*Problem to solve:*
Word for word, return the lines below from the first through the line that has "Les raies de", dropping the pictures.

*Material provided:*

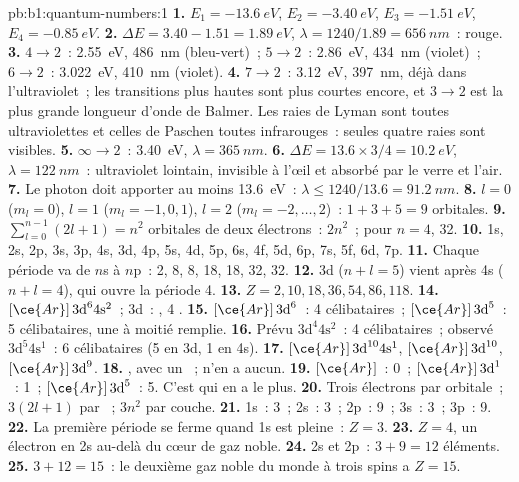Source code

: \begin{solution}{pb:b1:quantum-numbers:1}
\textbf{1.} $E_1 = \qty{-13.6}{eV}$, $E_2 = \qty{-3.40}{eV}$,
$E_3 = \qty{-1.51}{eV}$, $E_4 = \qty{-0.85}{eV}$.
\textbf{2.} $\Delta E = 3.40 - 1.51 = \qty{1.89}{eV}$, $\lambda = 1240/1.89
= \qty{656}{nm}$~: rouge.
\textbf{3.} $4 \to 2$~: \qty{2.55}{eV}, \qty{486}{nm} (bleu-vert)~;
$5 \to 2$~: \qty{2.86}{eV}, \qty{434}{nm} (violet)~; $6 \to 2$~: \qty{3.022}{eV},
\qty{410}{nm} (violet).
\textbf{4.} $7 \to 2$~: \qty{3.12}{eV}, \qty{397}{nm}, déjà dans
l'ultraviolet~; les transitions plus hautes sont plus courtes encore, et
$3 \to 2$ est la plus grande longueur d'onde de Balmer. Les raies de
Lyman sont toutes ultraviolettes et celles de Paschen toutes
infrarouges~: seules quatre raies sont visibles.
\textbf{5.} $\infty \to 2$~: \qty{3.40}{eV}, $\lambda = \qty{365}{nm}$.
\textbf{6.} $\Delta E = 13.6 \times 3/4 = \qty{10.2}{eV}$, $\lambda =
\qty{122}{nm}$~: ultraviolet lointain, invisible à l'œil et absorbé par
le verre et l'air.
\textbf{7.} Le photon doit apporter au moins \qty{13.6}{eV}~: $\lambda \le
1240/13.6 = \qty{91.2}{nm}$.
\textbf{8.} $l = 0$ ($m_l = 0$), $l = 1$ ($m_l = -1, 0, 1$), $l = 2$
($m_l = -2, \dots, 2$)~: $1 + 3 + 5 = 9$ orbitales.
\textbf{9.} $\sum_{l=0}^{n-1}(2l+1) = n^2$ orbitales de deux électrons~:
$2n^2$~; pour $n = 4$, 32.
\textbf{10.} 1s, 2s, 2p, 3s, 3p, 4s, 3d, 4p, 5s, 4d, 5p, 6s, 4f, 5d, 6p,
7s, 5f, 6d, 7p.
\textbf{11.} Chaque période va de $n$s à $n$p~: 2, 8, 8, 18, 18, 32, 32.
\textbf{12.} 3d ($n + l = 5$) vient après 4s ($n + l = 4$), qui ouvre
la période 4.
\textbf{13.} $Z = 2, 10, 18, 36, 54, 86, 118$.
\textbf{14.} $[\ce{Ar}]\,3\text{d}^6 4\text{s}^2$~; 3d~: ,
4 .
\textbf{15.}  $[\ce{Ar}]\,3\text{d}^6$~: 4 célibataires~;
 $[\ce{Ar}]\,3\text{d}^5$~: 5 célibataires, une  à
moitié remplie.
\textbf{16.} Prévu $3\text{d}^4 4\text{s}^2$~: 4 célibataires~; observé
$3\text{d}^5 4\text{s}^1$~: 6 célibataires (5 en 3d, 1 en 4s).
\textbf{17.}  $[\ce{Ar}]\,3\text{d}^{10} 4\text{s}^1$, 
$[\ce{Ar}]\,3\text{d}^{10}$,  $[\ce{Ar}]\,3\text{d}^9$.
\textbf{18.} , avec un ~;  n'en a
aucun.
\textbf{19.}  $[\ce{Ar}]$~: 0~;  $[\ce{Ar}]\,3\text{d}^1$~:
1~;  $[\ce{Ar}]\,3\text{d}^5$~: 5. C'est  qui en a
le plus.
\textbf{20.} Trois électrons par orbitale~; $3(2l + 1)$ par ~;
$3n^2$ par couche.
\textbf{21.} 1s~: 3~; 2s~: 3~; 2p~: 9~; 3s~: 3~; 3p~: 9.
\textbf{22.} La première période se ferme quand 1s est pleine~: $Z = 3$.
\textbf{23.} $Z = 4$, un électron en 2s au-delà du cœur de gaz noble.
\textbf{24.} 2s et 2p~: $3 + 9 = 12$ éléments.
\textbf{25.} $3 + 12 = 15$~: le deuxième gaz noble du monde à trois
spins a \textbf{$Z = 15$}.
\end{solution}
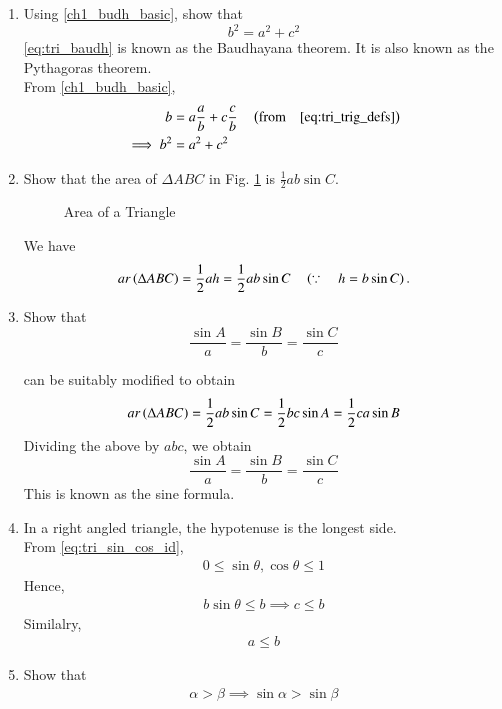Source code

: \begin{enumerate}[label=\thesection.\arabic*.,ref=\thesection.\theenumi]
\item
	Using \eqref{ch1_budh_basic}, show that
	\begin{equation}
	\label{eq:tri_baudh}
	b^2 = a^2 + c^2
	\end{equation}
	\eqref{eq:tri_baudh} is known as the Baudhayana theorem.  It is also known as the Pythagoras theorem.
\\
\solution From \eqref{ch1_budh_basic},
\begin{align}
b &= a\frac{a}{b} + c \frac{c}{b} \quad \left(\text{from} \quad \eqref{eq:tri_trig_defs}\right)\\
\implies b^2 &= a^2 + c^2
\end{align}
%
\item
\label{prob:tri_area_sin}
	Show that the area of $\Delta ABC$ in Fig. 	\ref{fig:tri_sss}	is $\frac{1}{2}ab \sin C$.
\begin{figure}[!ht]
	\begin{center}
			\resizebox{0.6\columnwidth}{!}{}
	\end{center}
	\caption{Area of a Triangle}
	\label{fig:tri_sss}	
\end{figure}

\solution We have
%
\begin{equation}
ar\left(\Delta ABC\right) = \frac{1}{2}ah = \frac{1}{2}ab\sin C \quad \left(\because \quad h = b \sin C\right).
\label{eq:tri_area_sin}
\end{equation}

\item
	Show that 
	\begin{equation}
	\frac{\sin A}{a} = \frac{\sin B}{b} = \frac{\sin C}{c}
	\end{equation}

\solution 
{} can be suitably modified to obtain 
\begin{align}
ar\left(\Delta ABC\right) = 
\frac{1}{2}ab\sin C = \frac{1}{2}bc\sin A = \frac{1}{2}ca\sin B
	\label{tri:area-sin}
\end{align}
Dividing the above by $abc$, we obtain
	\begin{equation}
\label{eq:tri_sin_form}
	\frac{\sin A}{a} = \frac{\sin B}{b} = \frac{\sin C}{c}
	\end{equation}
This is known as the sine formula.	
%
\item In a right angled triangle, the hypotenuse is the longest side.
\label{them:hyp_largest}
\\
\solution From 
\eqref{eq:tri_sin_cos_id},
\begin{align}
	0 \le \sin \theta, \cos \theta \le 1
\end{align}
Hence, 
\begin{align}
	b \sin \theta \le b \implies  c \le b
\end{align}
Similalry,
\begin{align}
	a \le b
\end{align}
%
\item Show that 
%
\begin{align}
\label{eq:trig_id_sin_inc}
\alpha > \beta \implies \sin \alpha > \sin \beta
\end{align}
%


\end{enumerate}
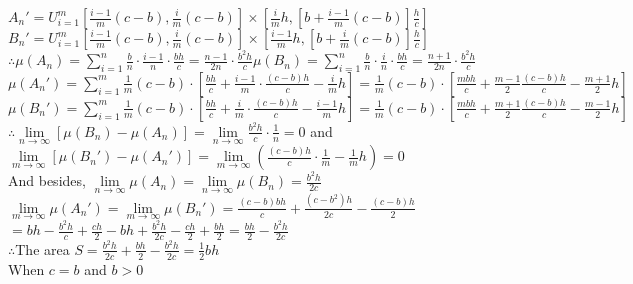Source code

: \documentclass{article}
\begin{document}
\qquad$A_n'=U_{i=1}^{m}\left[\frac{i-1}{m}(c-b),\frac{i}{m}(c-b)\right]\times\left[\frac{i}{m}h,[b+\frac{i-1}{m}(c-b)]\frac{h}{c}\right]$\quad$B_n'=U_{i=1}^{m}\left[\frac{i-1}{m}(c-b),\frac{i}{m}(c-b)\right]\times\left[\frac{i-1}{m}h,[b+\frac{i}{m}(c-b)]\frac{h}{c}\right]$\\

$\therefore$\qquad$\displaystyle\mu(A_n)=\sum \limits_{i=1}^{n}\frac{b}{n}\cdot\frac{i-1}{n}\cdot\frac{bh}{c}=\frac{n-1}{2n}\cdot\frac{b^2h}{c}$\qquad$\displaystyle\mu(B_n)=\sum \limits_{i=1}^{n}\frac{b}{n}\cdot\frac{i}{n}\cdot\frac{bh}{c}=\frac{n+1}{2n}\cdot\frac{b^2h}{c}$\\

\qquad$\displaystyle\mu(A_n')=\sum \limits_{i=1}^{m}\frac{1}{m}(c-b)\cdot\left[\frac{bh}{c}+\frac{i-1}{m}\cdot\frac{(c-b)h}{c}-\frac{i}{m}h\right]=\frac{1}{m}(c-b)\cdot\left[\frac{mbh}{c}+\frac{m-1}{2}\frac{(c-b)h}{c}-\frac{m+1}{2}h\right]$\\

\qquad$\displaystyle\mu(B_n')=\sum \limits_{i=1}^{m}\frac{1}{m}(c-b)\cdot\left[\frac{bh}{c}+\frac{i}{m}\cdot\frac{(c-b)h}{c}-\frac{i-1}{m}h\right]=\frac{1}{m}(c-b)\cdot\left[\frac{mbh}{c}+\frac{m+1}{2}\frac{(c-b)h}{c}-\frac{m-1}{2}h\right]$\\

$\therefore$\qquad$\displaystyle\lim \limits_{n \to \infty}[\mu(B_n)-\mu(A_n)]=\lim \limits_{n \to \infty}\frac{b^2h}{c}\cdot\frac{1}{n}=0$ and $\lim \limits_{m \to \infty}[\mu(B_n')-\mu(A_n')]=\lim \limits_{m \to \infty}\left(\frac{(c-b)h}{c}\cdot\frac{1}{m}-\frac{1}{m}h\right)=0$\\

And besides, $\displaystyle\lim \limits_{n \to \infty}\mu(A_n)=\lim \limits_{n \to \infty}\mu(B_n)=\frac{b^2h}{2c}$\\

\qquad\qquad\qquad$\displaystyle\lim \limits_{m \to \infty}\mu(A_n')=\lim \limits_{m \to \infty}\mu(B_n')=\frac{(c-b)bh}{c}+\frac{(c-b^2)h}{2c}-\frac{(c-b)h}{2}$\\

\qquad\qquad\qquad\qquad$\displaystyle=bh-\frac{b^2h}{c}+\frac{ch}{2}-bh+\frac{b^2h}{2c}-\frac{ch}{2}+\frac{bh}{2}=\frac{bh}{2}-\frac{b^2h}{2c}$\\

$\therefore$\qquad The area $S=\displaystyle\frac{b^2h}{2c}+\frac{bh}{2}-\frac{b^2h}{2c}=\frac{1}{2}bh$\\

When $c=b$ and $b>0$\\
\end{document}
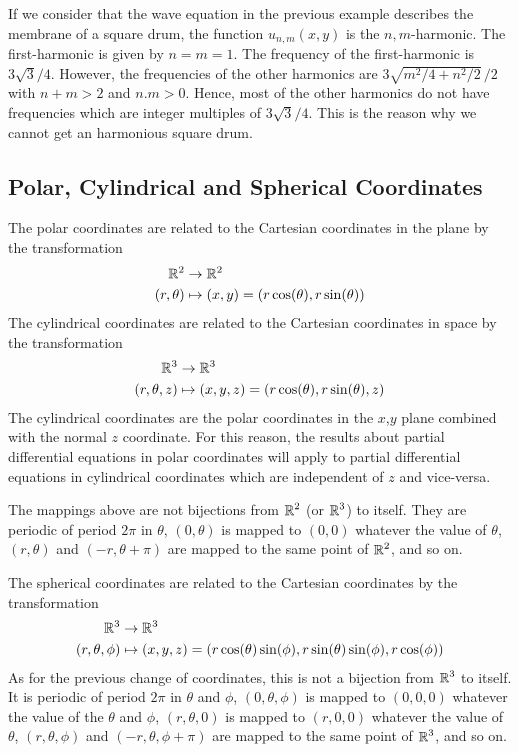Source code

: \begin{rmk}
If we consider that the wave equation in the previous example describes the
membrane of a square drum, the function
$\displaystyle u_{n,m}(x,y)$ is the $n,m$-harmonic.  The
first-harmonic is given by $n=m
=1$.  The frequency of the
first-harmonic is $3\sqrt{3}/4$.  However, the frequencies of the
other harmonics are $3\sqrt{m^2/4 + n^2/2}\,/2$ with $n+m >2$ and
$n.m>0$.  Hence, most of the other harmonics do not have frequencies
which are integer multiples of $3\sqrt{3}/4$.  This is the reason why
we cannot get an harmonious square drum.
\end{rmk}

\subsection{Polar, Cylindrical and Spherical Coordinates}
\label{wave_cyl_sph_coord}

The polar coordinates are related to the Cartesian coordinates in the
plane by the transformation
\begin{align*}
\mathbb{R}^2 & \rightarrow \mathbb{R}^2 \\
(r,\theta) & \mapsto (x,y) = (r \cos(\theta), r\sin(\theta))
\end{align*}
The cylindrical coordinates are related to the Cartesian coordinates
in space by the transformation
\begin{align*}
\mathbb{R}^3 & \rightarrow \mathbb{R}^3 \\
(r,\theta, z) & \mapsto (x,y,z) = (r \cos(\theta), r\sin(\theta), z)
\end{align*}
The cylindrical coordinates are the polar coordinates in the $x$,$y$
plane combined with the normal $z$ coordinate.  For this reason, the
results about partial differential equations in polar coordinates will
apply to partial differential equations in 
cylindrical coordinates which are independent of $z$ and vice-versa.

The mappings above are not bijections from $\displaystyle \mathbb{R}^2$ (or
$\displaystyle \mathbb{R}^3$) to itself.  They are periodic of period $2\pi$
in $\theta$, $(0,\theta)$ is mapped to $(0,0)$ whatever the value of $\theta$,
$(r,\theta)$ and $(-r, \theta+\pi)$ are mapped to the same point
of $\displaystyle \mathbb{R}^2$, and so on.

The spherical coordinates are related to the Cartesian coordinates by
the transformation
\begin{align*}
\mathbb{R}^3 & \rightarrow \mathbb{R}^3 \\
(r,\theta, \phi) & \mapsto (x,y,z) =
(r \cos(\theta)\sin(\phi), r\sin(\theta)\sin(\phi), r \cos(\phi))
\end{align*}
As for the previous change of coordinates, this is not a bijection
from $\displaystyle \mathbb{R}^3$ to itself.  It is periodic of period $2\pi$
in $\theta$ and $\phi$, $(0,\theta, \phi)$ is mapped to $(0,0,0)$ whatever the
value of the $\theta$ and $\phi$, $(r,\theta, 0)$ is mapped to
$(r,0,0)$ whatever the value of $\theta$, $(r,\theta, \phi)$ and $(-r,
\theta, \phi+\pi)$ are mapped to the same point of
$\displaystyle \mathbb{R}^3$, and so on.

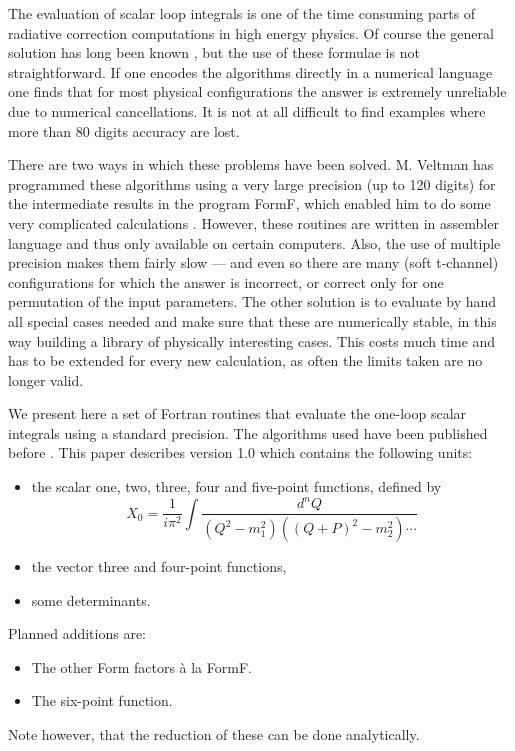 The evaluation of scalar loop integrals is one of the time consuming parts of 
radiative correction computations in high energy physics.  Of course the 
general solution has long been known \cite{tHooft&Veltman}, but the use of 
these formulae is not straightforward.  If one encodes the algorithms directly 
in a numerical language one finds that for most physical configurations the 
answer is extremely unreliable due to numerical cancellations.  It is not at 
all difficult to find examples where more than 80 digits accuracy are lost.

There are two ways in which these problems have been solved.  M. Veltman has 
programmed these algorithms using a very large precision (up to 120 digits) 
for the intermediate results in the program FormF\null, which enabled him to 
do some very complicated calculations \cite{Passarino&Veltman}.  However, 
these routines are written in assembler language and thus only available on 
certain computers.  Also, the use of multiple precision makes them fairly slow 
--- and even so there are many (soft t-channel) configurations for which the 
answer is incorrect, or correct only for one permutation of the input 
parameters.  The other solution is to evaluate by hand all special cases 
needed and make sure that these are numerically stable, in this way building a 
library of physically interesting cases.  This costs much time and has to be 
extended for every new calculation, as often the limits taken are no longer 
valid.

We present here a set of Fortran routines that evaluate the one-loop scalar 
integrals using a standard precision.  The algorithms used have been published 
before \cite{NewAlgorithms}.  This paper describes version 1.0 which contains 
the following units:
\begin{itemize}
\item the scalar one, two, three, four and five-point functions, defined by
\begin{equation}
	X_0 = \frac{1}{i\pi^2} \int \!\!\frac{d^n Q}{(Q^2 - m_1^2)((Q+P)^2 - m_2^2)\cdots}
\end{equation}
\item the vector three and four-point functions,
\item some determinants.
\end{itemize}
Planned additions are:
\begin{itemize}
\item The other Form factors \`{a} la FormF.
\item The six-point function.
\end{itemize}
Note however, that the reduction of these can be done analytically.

*Answer space:*
Source code

: \begin{solution}{pb:b1:quantum-numbers:1}
\textbf{1.} $E_1 = \qty{-13.6}{eV}$, $E_2 = \qty{-3.40}{eV}$,
$E_3 = \qty{-1.51}{eV}$, $E_4 = \qty{-0.85}{eV}$.
\textbf{2.} $\Delta E = 3.40 - 1.51 = \qty{1.89}{eV}$, $\lambda = 1240/1.89
= \qty{656}{nm}$~: rouge.
\textbf{3.} $4 \to 2$~: \qty{2.55}{eV}, \qty{486}{nm} (bleu-vert)~;
$5 \to 2$~: \qty{2.86}{eV}, \qty{434}{nm} (violet)~; $6 \to 2$~: \qty{3.022}{eV},
\qty{410}{nm} (violet).
\textbf{4.} $7 \to 2$~: \qty{3.12}{eV}, \qty{397}{nm}, déjà dans
l'ultraviolet~; les transitions plus hautes sont plus courtes encore, et
$3 \to 2$ est la plus grande longueur d'onde de Balmer. Les raies de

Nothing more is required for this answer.